- EXERCISE MATERIAL -
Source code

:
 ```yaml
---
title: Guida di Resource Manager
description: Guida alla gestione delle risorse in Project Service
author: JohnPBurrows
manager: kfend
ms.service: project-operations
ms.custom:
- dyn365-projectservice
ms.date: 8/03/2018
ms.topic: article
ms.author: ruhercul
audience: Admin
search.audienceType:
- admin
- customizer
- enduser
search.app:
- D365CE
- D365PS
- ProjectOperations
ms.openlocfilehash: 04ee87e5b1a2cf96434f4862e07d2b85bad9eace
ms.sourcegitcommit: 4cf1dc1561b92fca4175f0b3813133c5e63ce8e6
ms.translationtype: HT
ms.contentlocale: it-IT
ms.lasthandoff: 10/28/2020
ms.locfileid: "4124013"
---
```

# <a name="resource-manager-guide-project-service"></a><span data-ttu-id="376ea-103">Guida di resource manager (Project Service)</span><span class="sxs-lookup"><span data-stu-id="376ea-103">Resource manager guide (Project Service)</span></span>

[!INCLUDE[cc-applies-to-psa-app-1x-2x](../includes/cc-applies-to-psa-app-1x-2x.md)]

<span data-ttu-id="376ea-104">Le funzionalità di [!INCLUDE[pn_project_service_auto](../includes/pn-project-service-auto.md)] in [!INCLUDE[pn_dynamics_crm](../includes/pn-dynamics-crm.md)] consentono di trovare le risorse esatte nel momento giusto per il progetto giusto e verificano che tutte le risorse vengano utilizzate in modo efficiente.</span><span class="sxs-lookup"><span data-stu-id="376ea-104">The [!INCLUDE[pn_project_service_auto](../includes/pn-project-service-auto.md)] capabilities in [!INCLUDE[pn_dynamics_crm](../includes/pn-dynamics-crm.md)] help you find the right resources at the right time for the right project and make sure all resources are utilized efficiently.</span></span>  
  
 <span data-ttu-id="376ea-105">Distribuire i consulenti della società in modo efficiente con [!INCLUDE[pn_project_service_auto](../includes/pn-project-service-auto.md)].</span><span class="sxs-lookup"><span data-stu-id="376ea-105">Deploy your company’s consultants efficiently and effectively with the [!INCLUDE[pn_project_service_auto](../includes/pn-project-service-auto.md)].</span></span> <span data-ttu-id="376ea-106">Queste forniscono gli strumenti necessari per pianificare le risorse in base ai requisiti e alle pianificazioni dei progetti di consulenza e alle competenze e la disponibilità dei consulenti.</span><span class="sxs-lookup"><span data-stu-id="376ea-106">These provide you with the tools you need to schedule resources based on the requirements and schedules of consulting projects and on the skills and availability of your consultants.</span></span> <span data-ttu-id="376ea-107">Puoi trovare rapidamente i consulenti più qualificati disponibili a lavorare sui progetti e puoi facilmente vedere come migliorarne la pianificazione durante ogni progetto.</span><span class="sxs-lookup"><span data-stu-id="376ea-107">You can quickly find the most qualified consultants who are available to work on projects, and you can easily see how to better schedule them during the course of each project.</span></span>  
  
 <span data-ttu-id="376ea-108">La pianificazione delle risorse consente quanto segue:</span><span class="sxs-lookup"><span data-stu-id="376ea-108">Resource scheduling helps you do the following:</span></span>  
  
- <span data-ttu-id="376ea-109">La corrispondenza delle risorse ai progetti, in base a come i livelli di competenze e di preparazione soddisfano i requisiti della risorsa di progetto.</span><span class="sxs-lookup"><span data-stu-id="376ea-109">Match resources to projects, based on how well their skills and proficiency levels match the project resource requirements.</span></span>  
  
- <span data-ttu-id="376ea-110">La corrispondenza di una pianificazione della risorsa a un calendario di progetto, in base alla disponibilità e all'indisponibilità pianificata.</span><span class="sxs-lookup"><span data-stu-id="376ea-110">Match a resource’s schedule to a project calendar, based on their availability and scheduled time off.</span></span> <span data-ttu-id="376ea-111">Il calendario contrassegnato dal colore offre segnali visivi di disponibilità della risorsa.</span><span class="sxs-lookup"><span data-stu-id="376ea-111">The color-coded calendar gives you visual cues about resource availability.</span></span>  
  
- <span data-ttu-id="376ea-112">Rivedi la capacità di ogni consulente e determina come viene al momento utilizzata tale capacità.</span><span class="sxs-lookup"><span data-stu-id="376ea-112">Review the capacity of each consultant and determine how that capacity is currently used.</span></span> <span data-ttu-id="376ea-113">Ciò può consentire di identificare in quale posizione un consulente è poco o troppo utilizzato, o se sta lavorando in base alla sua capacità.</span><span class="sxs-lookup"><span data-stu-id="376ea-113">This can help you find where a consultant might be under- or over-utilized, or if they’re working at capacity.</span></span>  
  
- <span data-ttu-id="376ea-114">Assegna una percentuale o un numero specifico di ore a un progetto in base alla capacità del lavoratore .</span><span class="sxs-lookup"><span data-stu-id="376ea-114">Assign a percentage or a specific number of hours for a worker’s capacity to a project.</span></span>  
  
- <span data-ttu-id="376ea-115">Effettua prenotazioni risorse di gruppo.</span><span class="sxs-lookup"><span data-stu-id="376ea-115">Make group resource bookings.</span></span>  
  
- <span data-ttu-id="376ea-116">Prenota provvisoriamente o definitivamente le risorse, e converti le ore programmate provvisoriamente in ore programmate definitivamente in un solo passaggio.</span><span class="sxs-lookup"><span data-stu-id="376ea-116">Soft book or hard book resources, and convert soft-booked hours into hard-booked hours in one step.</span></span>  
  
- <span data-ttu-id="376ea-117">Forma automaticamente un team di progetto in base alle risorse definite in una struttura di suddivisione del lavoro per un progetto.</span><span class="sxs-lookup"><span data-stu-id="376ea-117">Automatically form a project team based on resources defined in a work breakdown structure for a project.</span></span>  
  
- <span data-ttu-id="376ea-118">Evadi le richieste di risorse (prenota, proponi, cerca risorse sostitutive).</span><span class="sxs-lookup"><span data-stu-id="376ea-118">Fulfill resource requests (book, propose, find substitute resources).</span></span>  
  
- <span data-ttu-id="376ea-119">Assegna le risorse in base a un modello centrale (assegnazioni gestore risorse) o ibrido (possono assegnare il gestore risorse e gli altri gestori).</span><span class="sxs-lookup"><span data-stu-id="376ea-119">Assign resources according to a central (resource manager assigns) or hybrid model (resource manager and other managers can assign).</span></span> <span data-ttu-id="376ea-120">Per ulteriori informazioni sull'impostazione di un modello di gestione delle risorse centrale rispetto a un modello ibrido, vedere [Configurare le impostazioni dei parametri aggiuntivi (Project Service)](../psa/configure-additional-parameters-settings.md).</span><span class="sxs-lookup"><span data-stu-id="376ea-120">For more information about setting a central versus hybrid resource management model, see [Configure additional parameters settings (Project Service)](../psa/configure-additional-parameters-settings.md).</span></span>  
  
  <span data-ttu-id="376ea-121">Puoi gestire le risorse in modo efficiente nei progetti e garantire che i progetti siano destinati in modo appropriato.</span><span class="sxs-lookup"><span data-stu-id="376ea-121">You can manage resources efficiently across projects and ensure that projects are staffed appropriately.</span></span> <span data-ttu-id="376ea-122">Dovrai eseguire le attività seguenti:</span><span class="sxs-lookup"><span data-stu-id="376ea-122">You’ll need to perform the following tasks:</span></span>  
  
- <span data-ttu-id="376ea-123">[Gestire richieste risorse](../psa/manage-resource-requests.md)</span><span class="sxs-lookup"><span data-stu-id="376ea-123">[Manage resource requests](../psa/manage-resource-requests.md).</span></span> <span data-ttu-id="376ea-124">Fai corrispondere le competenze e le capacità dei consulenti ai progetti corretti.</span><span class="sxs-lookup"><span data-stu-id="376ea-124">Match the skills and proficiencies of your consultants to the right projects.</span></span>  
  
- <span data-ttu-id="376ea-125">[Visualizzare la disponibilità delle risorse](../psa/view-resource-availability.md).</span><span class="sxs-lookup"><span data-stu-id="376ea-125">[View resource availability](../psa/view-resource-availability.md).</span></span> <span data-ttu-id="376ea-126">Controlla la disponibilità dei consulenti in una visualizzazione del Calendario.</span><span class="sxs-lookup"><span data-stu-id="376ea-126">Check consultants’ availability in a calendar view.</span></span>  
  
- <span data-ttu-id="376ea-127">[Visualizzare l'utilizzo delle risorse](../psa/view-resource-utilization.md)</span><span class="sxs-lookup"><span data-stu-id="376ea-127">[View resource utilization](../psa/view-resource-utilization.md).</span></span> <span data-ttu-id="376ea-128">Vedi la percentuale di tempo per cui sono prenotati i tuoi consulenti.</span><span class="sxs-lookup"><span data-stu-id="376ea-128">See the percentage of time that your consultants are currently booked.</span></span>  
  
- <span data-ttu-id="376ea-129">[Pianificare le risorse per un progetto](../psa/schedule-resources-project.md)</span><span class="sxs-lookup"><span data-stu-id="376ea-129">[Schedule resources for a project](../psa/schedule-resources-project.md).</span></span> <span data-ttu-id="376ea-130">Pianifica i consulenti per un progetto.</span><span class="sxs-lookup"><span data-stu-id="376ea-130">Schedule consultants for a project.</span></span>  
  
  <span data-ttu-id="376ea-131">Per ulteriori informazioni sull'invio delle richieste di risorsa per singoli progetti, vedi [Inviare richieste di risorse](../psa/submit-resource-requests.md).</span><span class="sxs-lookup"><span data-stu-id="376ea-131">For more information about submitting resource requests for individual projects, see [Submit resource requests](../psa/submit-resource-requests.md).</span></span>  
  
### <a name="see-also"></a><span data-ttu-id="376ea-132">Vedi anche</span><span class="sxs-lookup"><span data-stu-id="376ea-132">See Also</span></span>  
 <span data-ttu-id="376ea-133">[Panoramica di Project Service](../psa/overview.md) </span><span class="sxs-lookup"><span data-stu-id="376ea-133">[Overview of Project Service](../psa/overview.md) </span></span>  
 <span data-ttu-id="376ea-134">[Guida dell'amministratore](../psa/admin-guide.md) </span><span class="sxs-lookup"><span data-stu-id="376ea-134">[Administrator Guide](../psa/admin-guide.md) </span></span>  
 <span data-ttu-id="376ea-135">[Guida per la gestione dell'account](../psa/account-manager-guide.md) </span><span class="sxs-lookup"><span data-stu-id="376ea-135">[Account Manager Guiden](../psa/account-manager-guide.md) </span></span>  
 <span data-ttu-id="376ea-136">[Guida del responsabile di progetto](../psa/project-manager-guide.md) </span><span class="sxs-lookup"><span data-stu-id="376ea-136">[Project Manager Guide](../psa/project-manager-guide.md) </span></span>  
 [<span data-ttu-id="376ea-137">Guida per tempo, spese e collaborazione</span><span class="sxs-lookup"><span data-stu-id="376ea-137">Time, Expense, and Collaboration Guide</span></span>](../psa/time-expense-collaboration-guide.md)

- WORK INSTRUCTION -
Scan the lines above, and whenever one holds the string "name", copy it.

- REPLY -
# <a name="resource-manager-guide-project-service"></a><span data-ttu-id="376ea-103">Guida di resource manager (Project Service)</span><span class="sxs-lookup"><span data-stu-id="376ea-103">Resource manager guide (Project Service)</span></span>
### <a name="see-also"></a><span data-ttu-id="376ea-132">Vedi anche</span><span class="sxs-lookup"><span data-stu-id="376ea-132">See Also</span></span>  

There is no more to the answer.